Railroad dining cars were operated and staffed by the railroad (the company that owned the tracks and operated the trains). African Americans who were cooks and waiters on dining cars therefore worked for the railroad company, not for Pullman. (See Pullman-related objects and graphics throughout the 'Salisbury, N.C.' section of "America On The Move.") Most parlor cars and lounge/observation cars were also railroad-owned.
A dining car in the 1920s was staffed by a steward (in charge of the dining car and the one who seated patrons), usually three cooks working in the galley, and two or more waiters. On trains throughout the country, the steward was white and the other staff African American.

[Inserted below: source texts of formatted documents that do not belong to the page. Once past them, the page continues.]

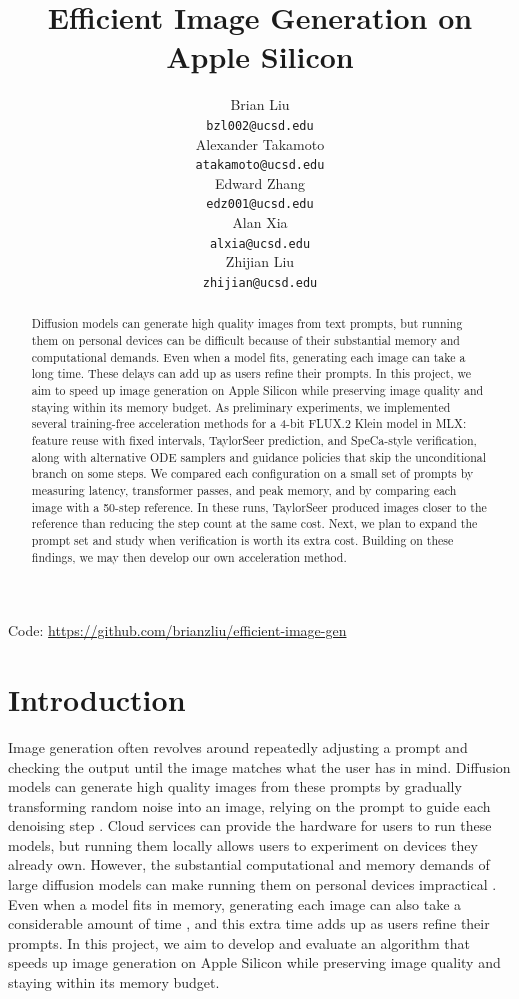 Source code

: \documentclass[12pt,letterpaper]{article}
\title{Efficient Image Generation on Apple Silicon}
\author{Brian Liu \\
  {\tt bzl002@ucsd.edu} \\\And
  Alexander Takamoto \\
  {\tt atakamoto@ucsd.edu} \\\And
  Edward Zhang \\
  {\tt edz001@ucsd.edu} \\\And
  Alan Xia\\
  {\tt alxia@ucsd.edu} \\\And
  Zhijian Liu \\
  {\tt zhijian@ucsd.edu} \\}
\begin{document}
\maketitle


\begin{abstract}
    Diffusion models can generate high quality images from text prompts, but running them on personal devices can be difficult because of their substantial memory and computational demands. Even when a model fits, generating each image can take a long time. These delays can add up as users refine their prompts. In this project, we aim to speed up image generation on Apple Silicon while preserving image quality and staying within its memory budget. As preliminary experiments, we implemented several training-free acceleration methods for a 4-bit FLUX.2 Klein model in MLX: feature reuse with fixed intervals, TaylorSeer prediction, and SpeCa-style verification, along with alternative ODE samplers and guidance policies that skip the unconditional branch on some steps. We compared each configuration on a small set of prompts by measuring latency, transformer passes, and peak memory, and by comparing each image with a 50-step reference. In these runs, TaylorSeer produced images closer to the reference than reducing the step count at the same cost. Next, we plan to expand the prompt set and study when verification is worth its extra cost. Building on these findings, we may then develop our own acceleration method.
\end{abstract}

\begin{center}
Code: \url{https://github.com/brianzliu/efficient-image-gen}
\end{center}

\maketoc
\clearpage


\section{Introduction}
\label{sec:intro}

Image generation often revolves around repeatedly adjusting a prompt and checking the output until the image matches what the user has in mind. Diffusion models can generate high quality images from these prompts by gradually transforming random noise into an image, relying on the prompt to guide each denoising step \citep{rombach2021highresolution}. Cloud services can provide the hardware for users to run these models, but running them locally allows users to experiment on devices they already own. However, the substantial computational and memory demands of large diffusion models can make running them on personal devices impractical \citep{zhao2024mobilediffusioninstanttexttoimagegeneration}.
Even when a model fits in memory, generating each image can also take a considerable amount of time \citep{li2025svdquantabsorbingoutlierslowrank}, and this extra time adds up as users refine their prompts. In this project, we aim to develop and evaluate an algorithm that speeds up image generation on Apple Silicon while preserving image quality and staying within its memory budget.
\end{document}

Meals were prepared entirely on-board, from fresh ingredients. Meats and vegetables were fresh; fruit might be fresh or canned. Pies and cakes were made on-board if the train traveled long-distance or overnight. Roasts, steaks, fish, chops, etc., were cut and prepared on-board. Storage lockers for china, cutlery, and glasses; ice boxes for perishables; stove and ovens; and storage for food supplies all fit into the galley. Cooks had a division of labor as in any restaurant kitchen, under the head cook. To adequately accommodate all this activity, the galley was about 1/3 of the length of the whole dining car. With patrons' seating in just 2/3 of the car, seating was limited, and thus there were usually two to three 'seating times' for lunch and supper. A passenger in a sleeping car could ask the porter to make a reservation for a given seating time.
Three customs were universal in dining cars: (1) For each seating, the steward seated patrons in first-come, first-served order as they appeared for the seating (if a passenger missed his reserved time, he missed the seating);
(2) the steward seated patrons at his sole discretion, filling tables entirely, without empty chairs (thus couples and singles almost always sat down with strangers -- but since that was the custom, most people enjoyed meeting their co-travelers in this way); and
(3) patrons themselves filled out their own meal-order cards, to ensure no mistakes in the galley; at a given table, the waiter verified patrons' completed cards before taking them to the galley (a container of little pencils on each table for passengers to use in filling out the cards was standard).
Waiters were skilled at carrying their laden trays down the center aisle of a swaying dining car and distributing food orders without mistake. Because of the tight quarters and limited seating times, high efficiency in order-taking, meal preparation, and serving was utterly essential.